Herbert likened the potential damage fracking could cause to the countryside with the impact of new housing developments. Speaking to the Telegraph he said: “There is a lot of concern about the impact of new housing in west Sussex. This [fracking] is seen as a second threat to the countryside.
“People don’t know – people are worried about the implications and they don’t have enough information to judge how damaging it will be.”
‘Fear of the unknown’
The former minister called on the government to share more information on the process with local communities which may be affected by fracking.
He said: “It is the fear of the unknown that is exacerbating local concerns. People understand the national arguments about the need for secure and cheap energy but they just don’t know how much this is going to damage the local environment.

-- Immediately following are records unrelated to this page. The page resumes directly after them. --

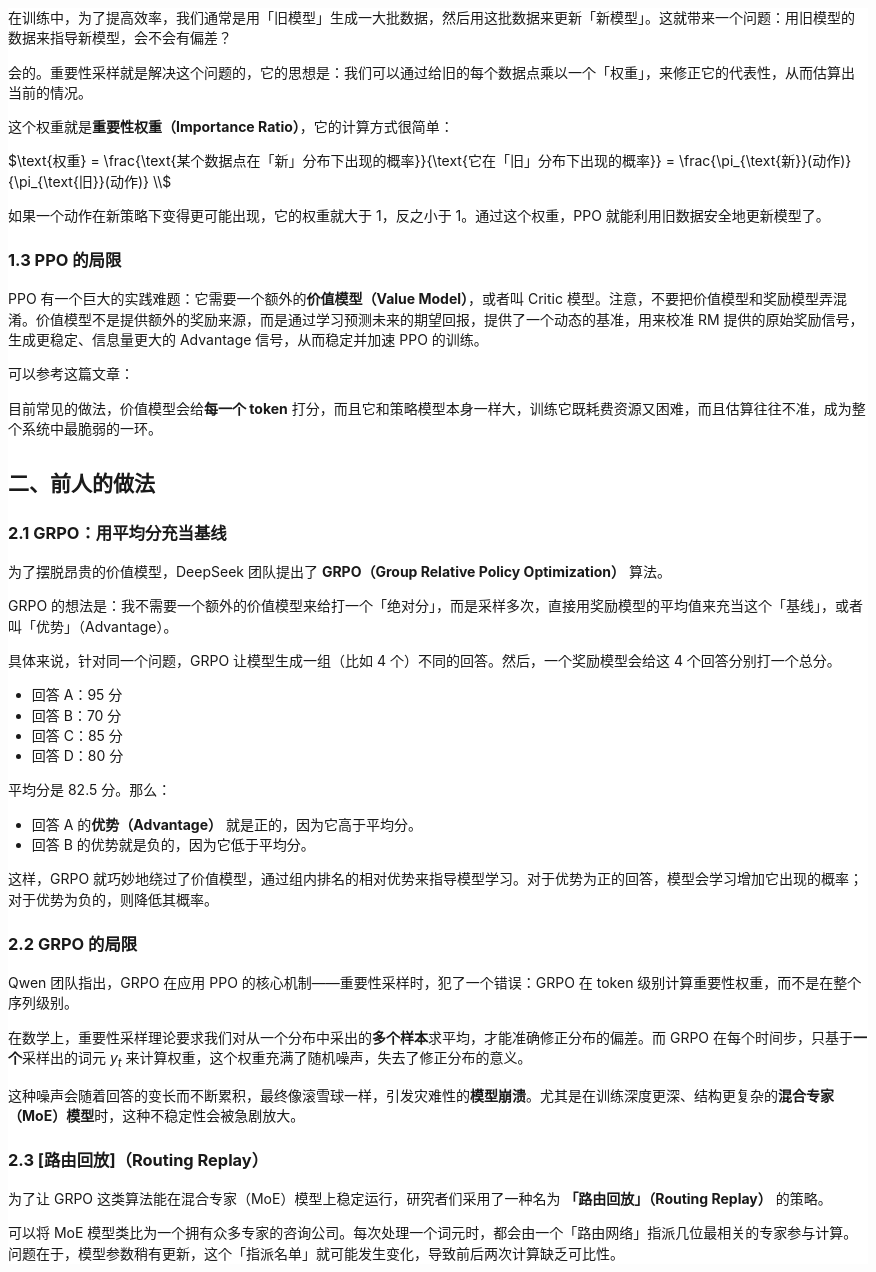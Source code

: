 在训练中，为了提高效率，我们通常是用「旧模型」生成一大批数据，然后用这批数据来更新「新模型」。这就带来一个问题：用旧模型的数据来指导新模型，会不会有偏差？

会的。重要性采样就是解决这个问题的，它的思想是：我们可以通过给旧的每个数据点乘以一个「权重」，来修正它的代表性，从而估算出当前的情况。

这个权重就是**重要性权重（Importance Ratio）**，它的计算方式很简单：

$\text{权重} = \frac{\text{某个数据点在「新」分布下出现的概率}}{\text{它在「旧」分布下出现的概率}} = \frac{\pi_{\text{新}}(动作)}{\pi_{\text{旧}}(动作)} \\$

如果一个动作在新策略下变得更可能出现，它的权重就大于 1，反之小于 1。通过这个权重，PPO 就能利用旧数据安全地更新模型了。

### 1.3 PPO 的局限

PPO 有一个巨大的实践难题：它需要一个额外的**价值模型（Value Model）**，或者叫 Critic 模型。注意，不要把价值模型和奖励模型弄混淆。价值模型不是提供额外的奖励来源，而是通过学习预测未来的期望回报，提供了一个动态的基准，用来校准 RM 提供的原始奖励信号，生成更稳定、信息量更大的 Advantage 信号，从而稳定并加速 PPO 的训练。

可以参考这篇文章：

[](https://www.zhihu.com/question/1900547615495545054/answer/1901411039406457541)

目前常见的做法，价值模型会给**每一个 token** 打分，而且它和策略模型本身一样大，训练它既耗费资源又困难，而且估算往往不准，成为整个系统中最脆弱的一环。

## 二、前人的做法

### 2.1 GRPO：用平均分充当基线

为了摆脱昂贵的价值模型，DeepSeek 团队提出了 **GRPO（Group Relative Policy Optimization）** 算法。

GRPO 的想法是：我不需要一个额外的价值模型来给打一个「绝对分」，而是采样多次，直接用奖励模型的平均值来充当这个「基线」，或者叫「优势」（Advantage）。

具体来说，针对同一个问题，GRPO 让模型生成一组（比如 4 个）不同的回答。然后，一个奖励模型会给这 4 个回答分别打一个总分。

-   回答 A：95 分
-   回答 B：70 分
-   回答 C：85 分
-   回答 D：80 分

平均分是 82.5 分。那么：

-   回答 A 的**优势（Advantage）** 就是正的，因为它高于平均分。
-   回答 B 的优势就是负的，因为它低于平均分。

这样，GRPO 就巧妙地绕过了价值模型，通过组内排名的相对优势来指导模型学习。对于优势为正的回答，模型会学习增加它出现的概率；对于优势为负的，则降低其概率。

### 2.2 GRPO 的局限

Qwen 团队指出，GRPO 在应用 PPO 的核心机制——重要性采样时，犯了一个错误：GRPO 在 token 级别计算重要性权重，而不是在整个序列级别。

在数学上，重要性采样理论要求我们对从一个分布中采出的**多个样本**求平均，才能准确修正分布的偏差。而 GRPO 在每个时间步，只基于**一个**采样出的词元 $y_t$ 来计算权重，这个权重充满了随机噪声，失去了修正分布的意义。

这种噪声会随着回答的变长而不断累积，最终像滚雪球一样，引发灾难性的**模型崩溃**。尤其是在训练深度更深、结构更复杂的**混合专家（MoE）模型**时，这种不稳定性会被急剧放大。

### 2.3 [路由回放]（Routing Replay）

为了让 GRPO 这类算法能在混合专家（MoE）模型上稳定运行，研究者们采用了一种名为 **「路由回放」（Routing Replay）** 的策略。

可以将 MoE 模型类比为一个拥有众多专家的咨询公司。每次处理一个词元时，都会由一个「路由网络」指派几位最相关的专家参与计算。问题在于，模型参数稍有更新，这个「指派名单」就可能发生变化，导致前后两次计算缺乏可比性。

“What you are talking about here is very beautiful and tranquil countryside that people are keen to preserve. At the moment it is the unknown – we just don’t know what the potential impact and scale of this is. There does need to be more information.”
Protests in West Sussex
Fracking is a controversial technique which consists in fracturing underground rocks using water and chemicals to free reserves of oil and gas. The method is currently being employed in the USA where it has resulted in a significant decrease in energy prices.
Last Friday, Cuadrilla, an energy company, began exploratory drilling in West Sussex. Although the company is not carrying out fracking at present, a number of protestors gathered amidst fears the process could take place in the future. Campaigners were able to delay the drilling by temporarily blocking access to the site.
Attention is now expected to be focussed in Fernhurst in the South Downs National Park, where energy company Celtique Energie is hoping to carry out exploratory drilling next year.
A spokesperson for the Department for Energy and Climate Change said: “Fracking will only be allowed in the Weald if it is safe and poses no risk to the environment.”